Refugium Beringerpark

Hospiz muss nach neun Monaten schließen

Tutzing - Das Mitte 2015 eröffnete Hospiz „Refugium Beringerpark“ ist schon wieder am Ende. Eine Nachfolgelösung zeichnet sich aber bereits ab: eine Einrichtung für Schwerstkranke.

Die Enttäuschung sitzt bei allen Beteiligten tief. Schweren Herzens mussten sich die Betreiber des noch relativ neuen Tutzinger Hospizes „Refugium Beringerpark“ entschließen, ihr Projekt wieder einzustellen. Es wird kein Patient mehr versorgt. Den etwa zehn Mitarbeitern ist per Ende März gekündigt worden. Grund: Die Krankenkassen haben die Bezahlung abgelehnt. Für eine Nachfolge soll es aber schon gute Aussichten geben.

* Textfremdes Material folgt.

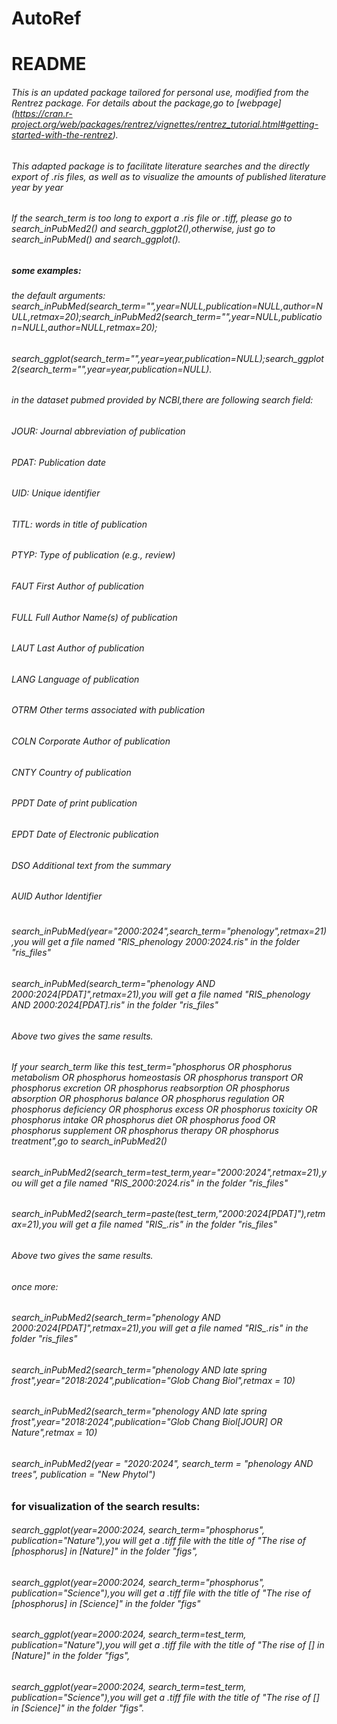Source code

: # AutoRef
# README
###### This is an updated package tailored for personal use, modified from the Rentrez package. For details about the package,go to [webpage] (https://cran.r-project.org/web/packages/rentrez/vignettes/rentrez_tutorial.html#getting-started-with-the-rentrez).
###### This adapted package is to facilitate literature searches and the directly export of .ris files, as well as to visualize the amounts of published literature year by year
###### If the search_term is too long to export a .ris file or .tiff, please go to search_inPubMed2() and search_ggplot2(),otherwise, just go to search_inPubMed() and search_ggplot().

##### some examples:
###### the default arguments: search_inPubMed(search_term="",year=NULL,publication=NULL,author=NULL,retmax=20);search_inPubMed2(search_term="",year=NULL,publication=NULL,author=NULL,retmax=20);
###### search_ggplot(search_term="",year=year,publication=NULL);search_ggplot2(search_term="",year=year,publication=NULL).
###### in the dataset pubmed provided by NCBI,there are following search field:
###### JOUR:   Journal abbreviation of publication
###### PDAT:   Publication date
###### UID:    Unique identifier
###### TITL:   words in title of publication
###### PTYP:   Type of publication (e.g., review) 
###### FAUT 	 First Author of publication 
###### FULL 	 Full Author Name(s) of publication 
###### LAUT 	 Last Author of publication 
###### LANG 	 Language of publication 
###### OTRM 	 Other terms associated with publication 
###### COLN 	 Corporate Author of publication 
###### CNTY 	 Country of publication 
###### PPDT 	 Date of print publication 
###### EPDT 	 Date of Electronic publication 
###### DSO 	 Additional text from the summary 
###### AUID 	 Author Identifier 
#


###### search_inPubMed(year="2000:2024",search_term="phenology",retmax=21),you will get a file named "RIS_phenology 2000:2024.ris" in the folder "ris_files"
###### search_inPubMed(search_term="phenology AND 2000:2024[PDAT]",retmax=21),you will get a file named "RIS_phenology AND 2000:2024[PDAT].ris" in the folder "ris_files"
###### Above two gives the same results.

###### If your search_term like this test_term="phosphorus OR phosphorus metabolism OR phosphorus homeostasis OR phosphorus transport OR phosphorus excretion OR phosphorus reabsorption OR phosphorus absorption OR phosphorus balance OR phosphorus regulation OR phosphorus deficiency OR phosphorus excess OR phosphorus toxicity OR phosphorus intake OR phosphorus diet OR phosphorus food OR phosphorus supplement OR phosphorus therapy OR phosphorus treatment",go to search_inPubMed2()

###### search_inPubMed2(search_term=test_term,year="2000:2024",retmax=21),you will get a file named "RIS_2000:2024.ris" in the folder "ris_files"
###### search_inPubMed2(search_term=paste(test_term,"2000:2024[PDAT]"),retmax=21),you will get a file named "RIS_.ris" in the folder "ris_files"
###### Above two gives the same results.
###### once more:
###### search_inPubMed2(search_term="phenology AND 2000:2024[PDAT]",retmax=21),you will get a file named "RIS_.ris" in the folder "ris_files"
###### search_inPubMed2(search_term="phenology AND late spring frost",year="2018:2024",publication="Glob Chang Biol",retmax = 10)
###### search_inPubMed2(search_term="phenology AND late spring frost",year="2018:2024",publication="Glob Chang Biol[JOUR] OR Nature",retmax = 10)
###### search_inPubMed2(year = "2020:2024", search_term = "phenology AND trees", publication = "New Phytol")



### for visualization of the search results:
###### search_ggplot(year=2000:2024, search_term="phosphorus", publication="Nature"),you will get a .tiff file with the title of "The rise of [phosphorus] in [Nature]" in the folder "figs",
###### search_ggplot(year=2000:2024, search_term="phosphorus", publication="Science"),you will get a .tiff file with the title of "The rise of [phosphorus] in [Science]" in the folder "figs"

###### search_ggplot(year=2000:2024, search_term=test_term, publication="Nature"),you will get a .tiff file with the title of "The rise of [] in [Nature]" in the folder "figs",
###### search_ggplot(year=2000:2024, search_term=test_term, publication="Science"),you will get a .tiff file with the title of "The rise of [] in [Science]" in the folder "figs".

„Es wird auf jeden Fall eine medizinische Einrichtung werden“, sagte Mitgesellschafter Dr. Egon Gniwotta am Karfreitag auf Anfrage. „Es wird nicht leer stehen“, bekräftigte er. Auch Dr. Wolfgang Weber-Guskar, der Vorsitzende des ebenfalls noch jungen Hospizvereins Fünf-Seen-Land, zeigte sich trotz aller Probleme überzeugt: „Es gibt eine positive Weiterführungsperspektive.“

Das oberhalb der Bahnlinie errichtete neue Gebäude soll künftig als Einrichtung für schwerstkranke Patienten genutzt werden. Die Verhandlungen darüber sind noch nicht abgeschlossen, sollen aber weit gediehen sein. Es wird erwartet, dass es in einigen Wochen soweit sein könnte. Die neue Einrichtung könnte dann vielleicht Mitte dieses Jahres mit ihrer Arbeit beginnen.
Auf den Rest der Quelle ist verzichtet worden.